Classification. Does it define me?
Was it real
Saturday, January 30, 2010
"Its not me, its your disorder."
He has no background in psychology, or neuroscience, or (if you ask me) self reflection. But he has no qualms whatsoever with diagnosing me as disordered. In fact, if I have a disorder, really all of the terrible things about me (I broke up with him, for example) are put comfortably into perspective. Initially, I found this pretty hurtful. I took his argument at least a little bit seriously, and tried to decide if there was any merit to his statement. I then stressed over which was more indicative of NPD - immediately deciding that I don't have it, or self consciously obsessing over whether or not I do? Therein I became "meta-disordered".
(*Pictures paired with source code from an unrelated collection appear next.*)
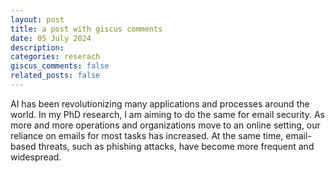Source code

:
```yaml
---
layout: post
title: a post with giscus comments
date: 05 July 2024
description: 
categories: reserach
giscus_comments: false
related_posts: false
---
```


AI has been revolutionizing many applications and processes around the world. In my PhD research, I am aiming to do the same for email security. As more and more operations and organizations move to an online setting, our reliance on emails for most tasks has increased. At the same time, email-based threats, such as phishing attacks, have become more frequent and widespread.
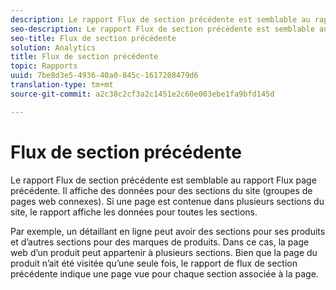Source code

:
 ```yaml
---
description: Le rapport Flux de section précédente est semblable au rapport Flux page précédente. Il affiche des données pour des sections du site (groupes de pages web connexes). Si une page est contenue dans plusieurs sections du site, le rapport affiche les données pour toutes les sections.
seo-description: Le rapport Flux de section précédente est semblable au rapport Flux page précédente. Il affiche des données pour des sections du site (groupes de pages web connexes). Si une page est contenue dans plusieurs sections du site, le rapport affiche les données pour toutes les sections.
seo-title: Flux de section précédente
solution: Analytics
title: Flux de section précédente
topic: Rapports
uuid: 7be8d3e5-4936-40a0-845c-1617208479d6
translation-type: tm+mt
source-git-commit: a2c38c2cf3a2c1451e2c60e003ebe1fa9bfd145d

---
```



# Flux de section précédente

Le rapport Flux de section précédente est semblable au rapport Flux page précédente. Il affiche des données pour des sections du site (groupes de pages web connexes). Si une page est contenue dans plusieurs sections du site, le rapport affiche les données pour toutes les sections.

Par exemple, un détaillant en ligne peut avoir des sections pour ses produits et d’autres sections pour des marques de produits. Dans ce cas, la page web d’un produit peut appartenir à plusieurs sections. Bien que la page du produit n’ait été visitée qu’une seule fois, le rapport de flux de section précédente indique une page vue pour chaque section associée à la page.
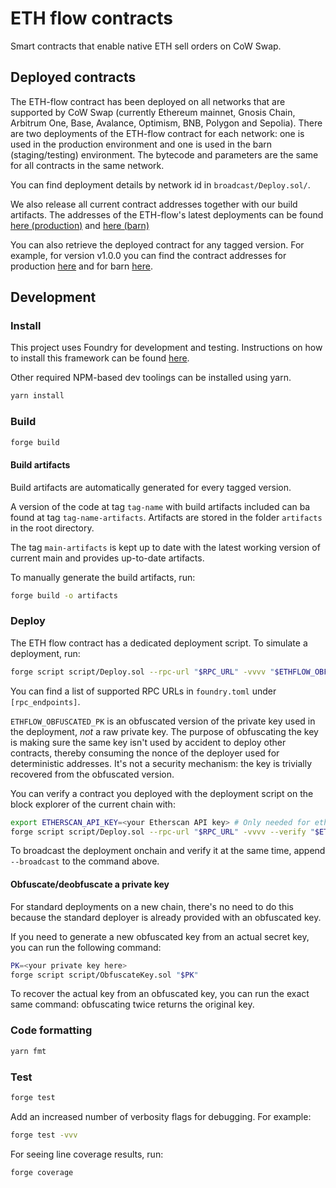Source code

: # ETH flow contracts

Smart contracts that enable native ETH sell orders on CoW Swap.

## Deployed contracts

The ETH-flow contract has been deployed on all networks that are supported by CoW Swap (currently Ethereum mainnet, Gnosis Chain, Arbitrum One, Base, Avalance, Optimism, BNB, Polygon and Sepolia).
There are two deployments of the ETH-flow contract for each network: one is used in the production environment and one is used in the barn (staging/testing) environment.
The bytecode and parameters are the same for all contracts in the same network.

You can find deployment details by network id in `broadcast/Deploy.sol/`.

We also release all current contract addresses together with our build artifacts.
The addresses of the ETH-flow's latest deployments can be found [here (production)](https://github.com/cowprotocol/ethflowcontract/blob/main-artifacts/networks.prod.json) and [here (barn)](https://github.com/cowprotocol/ethflowcontract/blob/main-artifacts/networks.barn.json)

You can also retrieve the deployed contract for any tagged version.
For example, for version v1.0.0 you can find the contract addresses for production [here](https://github.com/cowprotocol/ethflowcontract/blob/v1.0.0-artifacts/networks.prod.json) and for barn [here](https://github.com/cowprotocol/ethflowcontract/blob/v1.0.0-artifacts/networks.barn.json).

## Development

### Install

This project uses Foundry for development and testing.
Instructions on how to install this framework can be found [here](https://book.getfoundry.sh/getting-started/installation.html).

Other required NPM-based dev toolings can be installed using yarn.

```sh
yarn install
```

### Build

```sh
forge build
```

#### Build artifacts

Build artifacts are automatically generated for every tagged version.

A version of the code at tag `tag-name` with build artifacts included can ba found at tag `tag-name-artifacts`.
Artifacts are stored in the folder `artifacts` in the root directory.

The tag `main-artifacts` is kept up to date with the latest working version of current main and provides up-to-date artifacts.

To manually generate the build artifacts, run:

```sh
forge build -o artifacts
```

### Deploy

The ETH flow contract has a dedicated deployment script. To simulate a deployment, run:

```sh
forge script script/Deploy.sol --rpc-url "$RPC_URL" -vvvv "$ETHFLOW_OBFUSCATED_PK"
```

You can find a list of supported RPC URLs in `foundry.toml` under `[rpc_endpoints]`.

`ETHFLOW_OBFUSCATED_PK` is an obfuscated version of the private key used in the deployment, _not_ a raw private key.
The purpose of obfuscating the key is making sure the same key isn't used by accident to deploy other contracts, thereby consuming the nonce of the deployer used for deterministic addresses.
It's not a security mechanism: the key is trivially recovered from the obfuscated version.

You can verify a contract you deployed with the deployment script on the block explorer of the current chain with:

```sh
export ETHERSCAN_API_KEY=<your Etherscan API key> # Only needed for etherscan-based explorers
forge script script/Deploy.sol --rpc-url "$RPC_URL" -vvvv --verify "$ETHFLOW_OBFUSCATED_PK"
```

To broadcast the deployment onchain and verify it at the same time, append `--broadcast` to the command above.

#### Obfuscate/deobfuscate a private key

For standard deployments on a new chain, there's no need to do this because the standard deployer is already provided with an obfuscated key.

If you need to generate a new obfuscated key from an actual secret key, you can run the following command:

```sh
PK=<your private key here>
forge script script/ObfuscateKey.sol "$PK"
```

To recover the actual key from an obfuscated key, you can run the exact same command: obfuscating twice returns the original key.

### Code formatting

```sh
yarn fmt
```

### Test

```sh
forge test
```
Add an increased number of verbosity flags for debugging. For example:
```sh
forge test -vvv
```

For seeing line coverage results, run:
```
forge coverage
```
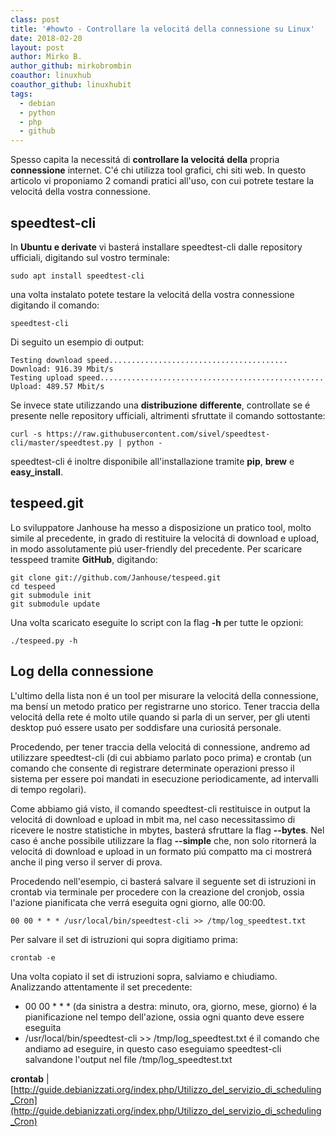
 ```yaml
---
class: post
title: '#howto - Controllare la velocitá della connessione su Linux'
date: 2018-02-20
layout: post
author: Mirko B.
author_github: mirkobrombin
coauthor: linuxhub
coauthor_github: linuxhubit
tags:
  - debian  
  - python  
  - php  
  - github
---
```

Spesso capita la necessitá di **controllare la velocitá** **della** propria **connessione** internet. C'é chi utilizza tool grafici, chi siti web. In questo articolo vi proponiamo 2 comandi pratici all'uso, con cui potrete testare la velocitá della vostra connessione.

## speedtest-cli

In **Ubuntu e derivate** vi basterá installare speedtest-cli dalle repository ufficiali, digitando sul vostro terminale:

    sudo apt install speedtest-cli

una volta instalato potete testare la velocitá della vostra connessione digitando il comando:

    speedtest-cli

Di seguito un esempio di output:

    Testing download speed........................................
    Download: 916.39 Mbit/s
    Testing upload speed..................................................
    Upload: 489.57 Mbit/s

Se invece state utilizzando una **distribuzione** **differente**, controllate se é presente nelle repository ufficiali, altrimenti sfruttate il comando sottostante:

    curl -s https://raw.githubusercontent.com/sivel/speedtest-cli/master/speedtest.py | python -

speedtest-cli é inoltre disponibile all'installazione tramite **pip**, **brew** e **easy_install**.

## tespeed.git

Lo sviluppatore Janhouse ha messo a disposizione un pratico tool, molto simile al precedente, in grado di restituire la velocitá di download e upload, in modo assolutamente piú user-friendly del precedente. Per scaricare tesspeed tramite **GitHub**, digitando:

    git clone git://github.com/Janhouse/tespeed.git
    cd tespeed
    git submodule init
    git submodule update

Una volta scaricato eseguite lo script con la flag **-h** per tutte le opzioni:

    ./tespeed.py -h

## Log della connessione

L'ultimo della lista non é un tool per misurare la velocitá della connessione, ma bensí un metodo pratico per registrarne uno storico. Tener traccia della velocitá della rete é molto utile quando si parla di un server, per gli utenti desktop puó essere usato per soddisfare una curiositá personale.

Procedendo, per tener traccia della velocitá di connessione, andremo ad utilizzare speedtest-cli (di cui abbiamo parlato poco prima) e crontab (un comando che consente di registrare determinate operazioni presso il sistema per essere poi mandati in esecuzione periodicamente, ad intervalli di tempo regolari).

Come abbiamo giá visto, il comando speedtest-cli restituisce in output la velocitá di download e upload in mbit ma, nel caso necessitassimo di ricevere le nostre statistiche in mbytes, basterá sfruttare la flag **--bytes**. Nel caso é anche possibile utilizzare la flag **--simple** che, non solo ritornerá la velocitá di download e upload in un formato piú compatto ma ci mostrerá anche il ping verso il server di prova.

Procedendo nell'esempio, ci basterá salvare il seguente set di istruzioni in crontab via terminale per procedere con la creazione del cronjob, ossia l'azione pianificata che verrá eseguita ogni giorno, alle 00:00.

    00 00 * * * /usr/local/bin/speedtest-cli >> /tmp/log_speedtest.txt

Per salvare il set di istruzioni qui sopra digitiamo prima:

    crontab -e

Una volta copiato il set di istruzioni sopra, salviamo e chiudiamo. Analizzando attentamente il set precedente:

*   00 00 * * * (da sinistra a destra: minuto, ora, giorno, mese, giorno) é la pianificazione nel tempo dell'azione, ossia ogni quanto deve essere eseguita
*   /usr/local/bin/speedtest-cli >> /tmp/log_speedtest.txt é il comando che andiamo ad eseguire, in questo caso eseguiamo speedtest-cli salvandone l'output nel file /tmp/log_speedtest.txt

**crontab** | [http://guide.debianizzati.org/index.php/Utilizzo_del_servizio_di_scheduling_Cron](http://guide.debianizzati.org/index.php/Utilizzo_del_servizio_di_scheduling_Cron)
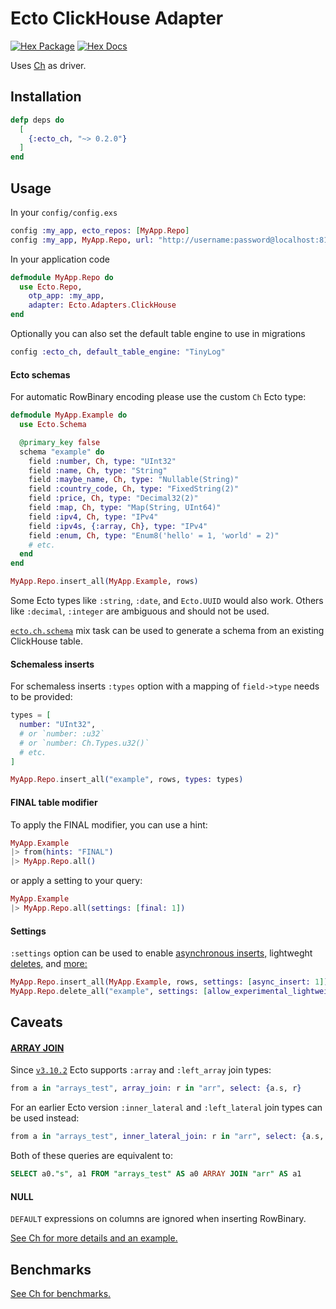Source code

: # Ecto ClickHouse Adapter

[![Hex Package](https://img.shields.io/hexpm/v/ecto_ch.svg)](https://hex.pm/packages/ecto_ch)
[![Hex Docs](https://img.shields.io/badge/hex-docs-blue.svg)](https://hexdocs.pm/ecto_ch)

Uses [Ch](https://github.com/plausible/ch) as driver.

## Installation

```elixir
defp deps do
  [
    {:ecto_ch, "~> 0.2.0"}
  ]
end
```

## Usage

In your `config/config.exs`

```elixir
config :my_app, ecto_repos: [MyApp.Repo]
config :my_app, MyApp.Repo, url: "http://username:password@localhost:8123/database"
```

In your application code

```elixir
defmodule MyApp.Repo do
  use Ecto.Repo,
    otp_app: :my_app,
    adapter: Ecto.Adapters.ClickHouse
end
```

Optionally you can also set the default table engine to use in migrations

```elixir
config :ecto_ch, default_table_engine: "TinyLog"
```

#### Ecto schemas

For automatic RowBinary encoding please use the custom `Ch` Ecto type:

```elixir
defmodule MyApp.Example do
  use Ecto.Schema

  @primary_key false
  schema "example" do
    field :number, Ch, type: "UInt32"
    field :name, Ch, type: "String"
    field :maybe_name, Ch, type: "Nullable(String)"
    field :country_code, Ch, type: "FixedString(2)"
    field :price, Ch, type: "Decimal32(2)"
    field :map, Ch, type: "Map(String, UInt64)"
    field :ipv4, Ch, type: "IPv4"
    field :ipv4s, {:array, Ch}, type: "IPv4"
    field :enum, Ch, type: "Enum8('hello' = 1, 'world' = 2)"
    # etc.
  end
end

MyApp.Repo.insert_all(MyApp.Example, rows)
```

Some Ecto types like `:string`, `:date`, and `Ecto.UUID` would also work. Others like `:decimal`, `:integer` are ambiguous and should not be used.

[`ecto.ch.schema`](https://hexdocs.pm/ecto_ch/Mix.Tasks.Ecto.Ch.Schema.html) mix task can be used to generate a schema from an existing ClickHouse table.

#### Schemaless inserts

For schemaless inserts `:types` option with a mapping of `field->type` needs to be provided:

```elixir
types = [
  number: "UInt32",
  # or `number: :u32`
  # or `number: Ch.Types.u32()`
  # etc.
]

MyApp.Repo.insert_all("example", rows, types: types)
```

#### FINAL table modifier

To apply the FINAL modifier, you can use a hint:

```elixir
MyApp.Example
|> from(hints: "FINAL")
|> MyApp.Repo.all()
```

or apply a setting to your query:

```elixir
MyApp.Example
|> MyApp.Repo.all(settings: [final: 1])
```

#### Settings

`:settings` option can be used to enable [asynchronous inserts,](https://clickhouse.com/docs/en/optimize/asynchronous-inserts) lightweght [deletes,](https://clickhouse.com/docs/en/guides/developer/lightweght-delete) and [more:](https://clickhouse.com/docs/en/operations/settings/settings)

```elixir
MyApp.Repo.insert_all(MyApp.Example, rows, settings: [async_insert: 1])
MyApp.Repo.delete_all("example", settings: [allow_experimental_lightweight_delete: 1])
```

## Caveats

#### [ARRAY JOIN](https://clickhouse.com/docs/en/sql-reference/statements/select/array-join)

Since [`v3.10.2`](https://github.com/elixir-ecto/ecto/blob/40133ace8c71f1f81432858e71d3d73527f85107/CHANGELOG.md?plain=1#L10) Ecto supports `:array` and `:left_array` join types:

```elixir
from a in "arrays_test", array_join: r in "arr", select: {a.s, r}
```

For an earlier Ecto version `:inner_lateral` and `:left_lateral` join types can be used instead:

```elixir
from a in "arrays_test", inner_lateral_join: r in "arr", select: {a.s, r}
```

Both of these queries are equivalent to:

```sql
SELECT a0."s", a1 FROM "arrays_test" AS a0 ARRAY JOIN "arr" AS a1
```

#### NULL

`DEFAULT` expressions on columns are ignored when inserting RowBinary.

[See Ch for more details and an example.](https://github.com/plausible/ch#null-in-rowbinary)

## Benchmarks

[See Ch for benchmarks.](https://github.com/plausible/ch#benchmarks)
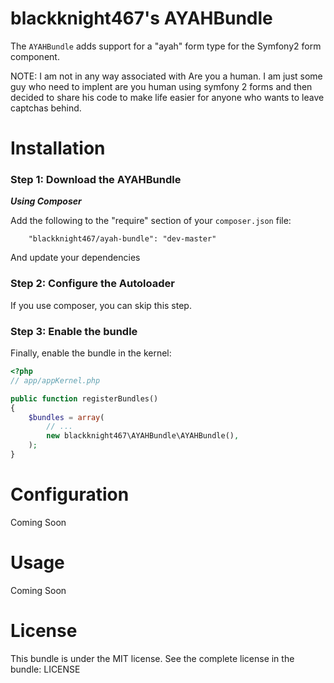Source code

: blackknight467's AYAHBundle
=====================

The `AYAHBundle` adds support for a "ayah" form type for the
Symfony2 form component.

NOTE: I am not in any way associated with Are you a human.  I am just some guy who need to implent are you human using symfony 2 forms and then decided to share his code to make life easier for anyone who wants to leave captchas behind.

Installation
============

### Step 1: Download the AYAHBundle
***Using Composer***

Add the following to the "require" section of your `composer.json` file:

```
    "blackknight467/ayah-bundle": "dev-master"
```

And update your dependencies

### Step 2: Configure the Autoloader

If you use composer, you can skip this step.

### Step 3: Enable the bundle

Finally, enable the bundle in the kernel:

```php
<?php
// app/appKernel.php

public function registerBundles()
{
    $bundles = array(
        // ...
        new blackknight467\AYAHBundle\AYAHBundle(),
    );
}
```
Configuration
=============

Coming Soon

Usage
=====

Coming Soon

License
=======
This bundle is under the MIT license. See the complete license in the bundle:
    LICENSE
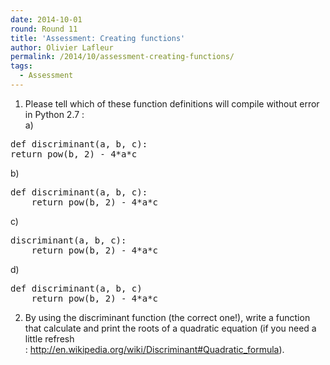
 ```yaml
---
date: 2014-10-01
round: Round 11
title: 'Assessment: Creating functions'
author: Olivier Lafleur
permalink: /2014/10/assessment-creating-functions/
tags:
  - Assessment
---
```

1. Please tell which of these function definitions will compile without error in Python 2.7 :  
a)

<pre>def discriminant(a, b, c):
return pow(b, 2) - 4*a*c</pre>

b)

<pre>def discriminant(a, b, c):
    return pow(b, 2) - 4*a*c</pre>

c)

<pre>discriminant(a, b, c):
    return pow(b, 2) - 4*a*c</pre>

d)

<pre>def discriminant(a, b, c)
    return pow(b, 2) - 4*a*c</pre>

2. By using the discriminant function (the correct one!), write a function that calculate and print the roots of a quadratic equation (if you need a little refresh : <http://en.wikipedia.org/wiki/Discriminant#Quadratic_formula>).
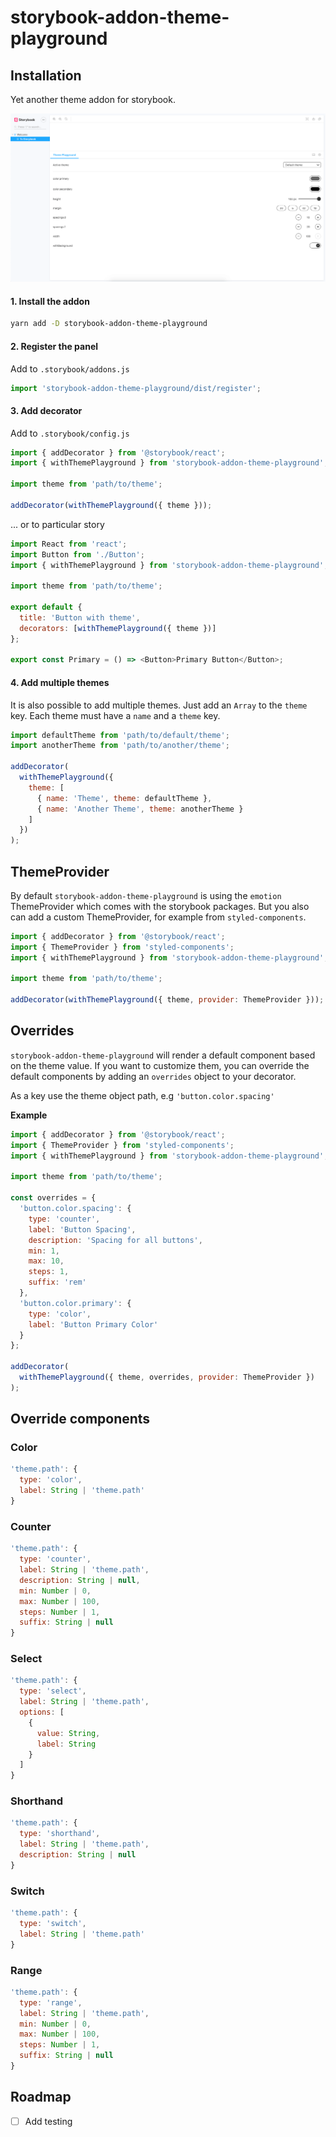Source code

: # storybook-addon-theme-playground

## Installation

Yet another theme addon for storybook.

![Screenshot](./assets/screenshot.png)

#### 1. Install the addon

```sh
yarn add -D storybook-addon-theme-playground
```

#### 2. Register the panel

Add to `.storybook/addons.js`

```js
import 'storybook-addon-theme-playground/dist/register';
```

#### 3. Add decorator

Add to `.storybook/config.js`

```js
import { addDecorator } from '@storybook/react';
import { withThemePlayground } from 'storybook-addon-theme-playground';

import theme from 'path/to/theme';

addDecorator(withThemePlayground({ theme }));
```

... or to particular story

```js
import React from 'react';
import Button from './Button';
import { withThemePlayground } from 'storybook-addon-theme-playground';

import theme from 'path/to/theme';

export default {
  title: 'Button with theme',
  decorators: [withThemePlayground({ theme })]
};

export const Primary = () => <Button>Primary Button</Button>;
```

#### 4. Add multiple themes

It is also possible to add multiple themes. Just add an `Array` to the `theme` key. Each theme must have a `name` and a `theme` key.

```js
import defaultTheme from 'path/to/default/theme';
import anotherTheme from 'path/to/another/theme';

addDecorator(
  withThemePlayground({
    theme: [
      { name: 'Theme', theme: defaultTheme },
      { name: 'Another Theme', theme: anotherTheme }
    ]
  })
);
```

## ThemeProvider

By default `storybook-addon-theme-playground` is using the `emotion` ThemeProvider which comes with the storybook packages. But you also can add a custom ThemeProvider, for example from `styled-components`.

```js
import { addDecorator } from '@storybook/react';
import { ThemeProvider } from 'styled-components';
import { withThemePlayground } from 'storybook-addon-theme-playground';

import theme from 'path/to/theme';

addDecorator(withThemePlayground({ theme, provider: ThemeProvider }));
```

## Overrides

`storybook-addon-theme-playground` will render a default component based on the theme value. If you want to customize them, you can override the default components by adding an `overrides` object to your decorator.

As a key use the theme object path, e.g `'button.color.spacing'`

**Example**

```js
import { addDecorator } from '@storybook/react';
import { ThemeProvider } from 'styled-components';
import { withThemePlayground } from 'storybook-addon-theme-playground';

import theme from 'path/to/theme';

const overrides = {
  'button.color.spacing': {
    type: 'counter',
    label: 'Button Spacing',
    description: 'Spacing for all buttons',
    min: 1,
    max: 10,
    steps: 1,
    suffix: 'rem'
  },
  'button.color.primary': {
    type: 'color',
    label: 'Button Primary Color'
  }
};

addDecorator(
  withThemePlayground({ theme, overrides, provider: ThemeProvider })
);
```

## Override components

### Color

```js
'theme.path': {
  type: 'color',
  label: String | 'theme.path'
}
```

### Counter

```js
'theme.path': {
  type: 'counter',
  label: String | 'theme.path',
  description: String | null,
  min: Number | 0,
  max: Number | 100,
  steps: Number | 1,
  suffix: String | null
}
```

### Select

```js
'theme.path': {
  type: 'select',
  label: String | 'theme.path',
  options: [
    {
      value: String,
      label: String
    }
  ]
}
```

### Shorthand

```js
'theme.path': {
  type: 'shorthand',
  label: String | 'theme.path',
  description: String | null
}
```

### Switch

```js
'theme.path': {
  type: 'switch',
  label: String | 'theme.path'
}
```

### Range

```js
'theme.path': {
  type: 'range',
  label: String | 'theme.path',
  min: Number | 0,
  max: Number | 100,
  steps: Number | 1,
  suffix: String | null
}
```

## Roadmap

- [ ] Add testing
And really, the most hilarious part of this - is that if I do have the disorder, than no matter what I do, it is disordered behavior. Because, if you can act in such a way so as to not be behaving as disordered... then it isn't a disorder, its a lifestyle choice, right? So in conclusion - I don't have NPD, I am just a 21 year old girl. Both are labels which justify some set of actions, no?
Then I thought more deeply about the motivations behind establishing that someone has a disorder. My uncle and aunt both have schizophrenia - this disorder exists because it usually renders individuals tragically incapable of 'fitting in' to society. It is important that they be diagnosed so that, broadly, society knows how to deal with them. When my aunt goes running naked down the street in the middle of winter, you shouldn't tear your clothes off and follow her - because she's crazy. You can't share in her experience, you're not "one of them". And besides, its illegal! Likewise, my ex boyfriends diagnosing me with NPD was a way for them to 'deal with' me - to not obtain much of an understanding of me, or the situation we were in, but rather to establish that this understanding can't be achieved - my actions were always biased by a fundamental tendency towards irrational behavior, which is why none of their extremely effective arguments were successful at convincing me that we should stay together, construct an idyllic marriage and live happily ever after. (I wonder if they thought we could have some kind of alternative, futuristic 'threesome' marriage?)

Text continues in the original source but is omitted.